*** RECORD EXTRACTS ***
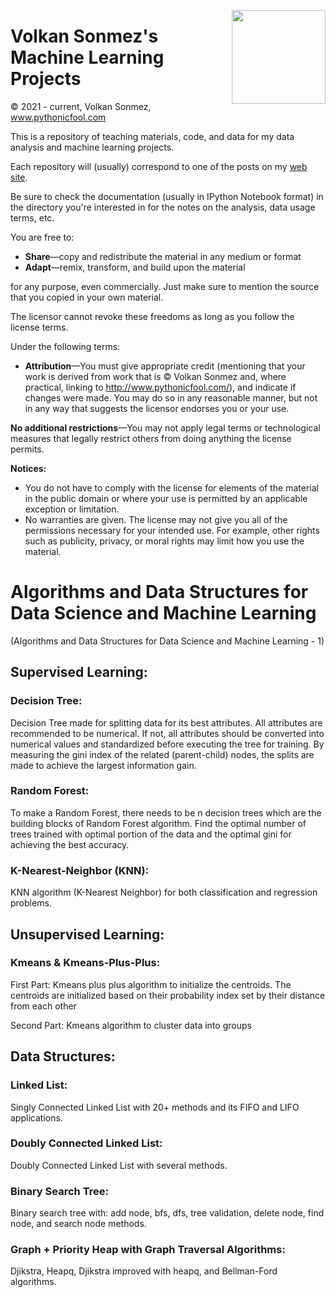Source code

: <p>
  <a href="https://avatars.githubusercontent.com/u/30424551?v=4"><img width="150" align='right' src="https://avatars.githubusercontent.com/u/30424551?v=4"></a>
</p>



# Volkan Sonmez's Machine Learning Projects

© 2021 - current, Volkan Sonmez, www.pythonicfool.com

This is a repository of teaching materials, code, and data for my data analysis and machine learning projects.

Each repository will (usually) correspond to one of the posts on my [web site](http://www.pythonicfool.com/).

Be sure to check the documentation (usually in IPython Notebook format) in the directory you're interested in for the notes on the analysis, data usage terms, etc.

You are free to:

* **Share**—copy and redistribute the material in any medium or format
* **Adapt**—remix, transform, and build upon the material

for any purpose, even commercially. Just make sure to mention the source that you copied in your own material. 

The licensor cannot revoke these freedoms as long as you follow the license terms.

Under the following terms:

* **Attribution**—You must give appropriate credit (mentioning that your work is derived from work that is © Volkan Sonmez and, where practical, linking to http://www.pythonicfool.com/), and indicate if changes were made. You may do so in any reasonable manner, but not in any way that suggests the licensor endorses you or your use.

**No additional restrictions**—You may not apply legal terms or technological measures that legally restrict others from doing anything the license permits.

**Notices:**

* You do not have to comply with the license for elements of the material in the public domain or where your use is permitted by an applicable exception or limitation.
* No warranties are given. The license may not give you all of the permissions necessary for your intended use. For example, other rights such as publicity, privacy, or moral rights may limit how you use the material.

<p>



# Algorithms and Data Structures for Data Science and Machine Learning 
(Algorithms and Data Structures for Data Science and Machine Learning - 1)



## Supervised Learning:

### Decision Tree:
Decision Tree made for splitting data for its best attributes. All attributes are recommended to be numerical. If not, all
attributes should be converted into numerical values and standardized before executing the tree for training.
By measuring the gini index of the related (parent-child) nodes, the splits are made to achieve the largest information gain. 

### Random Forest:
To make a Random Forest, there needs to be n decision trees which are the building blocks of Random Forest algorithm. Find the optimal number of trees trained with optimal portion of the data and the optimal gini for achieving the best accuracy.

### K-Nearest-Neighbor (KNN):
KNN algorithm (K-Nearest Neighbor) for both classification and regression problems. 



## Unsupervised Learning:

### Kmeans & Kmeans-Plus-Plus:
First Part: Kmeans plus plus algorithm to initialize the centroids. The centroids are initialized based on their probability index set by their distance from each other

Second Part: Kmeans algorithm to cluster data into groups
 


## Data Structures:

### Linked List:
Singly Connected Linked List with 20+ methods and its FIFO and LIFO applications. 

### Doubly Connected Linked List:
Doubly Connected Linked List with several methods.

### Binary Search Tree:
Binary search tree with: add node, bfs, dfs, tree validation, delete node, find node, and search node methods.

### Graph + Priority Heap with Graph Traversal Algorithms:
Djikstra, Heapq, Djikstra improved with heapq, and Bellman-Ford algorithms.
*** End of RECORD EXTRACTS ***
*** RECORD EXTRACTS ***
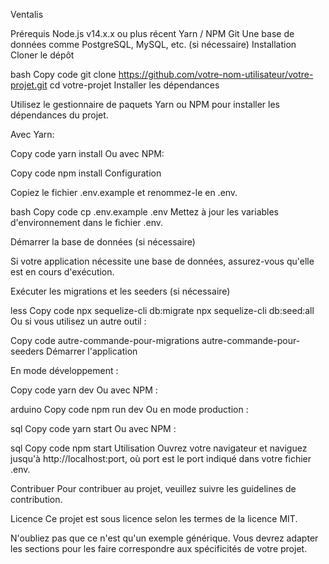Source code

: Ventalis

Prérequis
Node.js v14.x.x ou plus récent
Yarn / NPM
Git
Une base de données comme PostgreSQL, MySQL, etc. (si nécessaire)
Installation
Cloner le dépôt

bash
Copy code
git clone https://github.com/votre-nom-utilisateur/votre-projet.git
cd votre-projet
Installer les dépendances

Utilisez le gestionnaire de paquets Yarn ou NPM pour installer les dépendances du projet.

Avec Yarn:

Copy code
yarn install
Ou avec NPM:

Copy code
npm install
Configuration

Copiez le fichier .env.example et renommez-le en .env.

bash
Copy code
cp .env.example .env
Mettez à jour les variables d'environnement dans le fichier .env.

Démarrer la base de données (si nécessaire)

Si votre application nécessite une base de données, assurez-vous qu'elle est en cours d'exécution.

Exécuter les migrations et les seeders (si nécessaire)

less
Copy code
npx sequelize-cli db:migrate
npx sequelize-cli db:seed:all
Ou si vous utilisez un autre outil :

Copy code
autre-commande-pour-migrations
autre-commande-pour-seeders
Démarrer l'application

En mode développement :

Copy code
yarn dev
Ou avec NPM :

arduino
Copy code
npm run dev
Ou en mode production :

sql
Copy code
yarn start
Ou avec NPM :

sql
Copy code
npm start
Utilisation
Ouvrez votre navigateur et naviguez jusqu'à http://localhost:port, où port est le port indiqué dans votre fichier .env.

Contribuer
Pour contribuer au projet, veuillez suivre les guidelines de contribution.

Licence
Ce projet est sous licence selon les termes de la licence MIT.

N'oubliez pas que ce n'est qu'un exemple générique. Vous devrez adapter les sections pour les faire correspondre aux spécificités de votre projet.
*** End of RECORD EXTRACTS ***
• _WHAT TO DO_
From the material above, set down exactly the lines starting at the one with "KNN algorithm (K-Nearest" and ending at the one with "Djikstra, Heapq, Djikstra", end lines included.

• _EXERCISE ANSWER_
KNN algorithm (K-Nearest Neighbor) for both classification and regression problems. 



## Unsupervised Learning:

### Kmeans & Kmeans-Plus-Plus:
First Part: Kmeans plus plus algorithm to initialize the centroids. The centroids are initialized based on their probability index set by their distance from each other

Second Part: Kmeans algorithm to cluster data into groups
 


## Data Structures:

### Linked List:
Singly Connected Linked List with 20+ methods and its FIFO and LIFO applications. 

### Doubly Connected Linked List:
Doubly Connected Linked List with several methods.

### Binary Search Tree:
Binary search tree with: add node, bfs, dfs, tree validation, delete node, find node, and search node methods.

### Graph + Priority Heap with Graph Traversal Algorithms:
Djikstra, Heapq, Djikstra improved with heapq, and Bellman-Ford algorithms.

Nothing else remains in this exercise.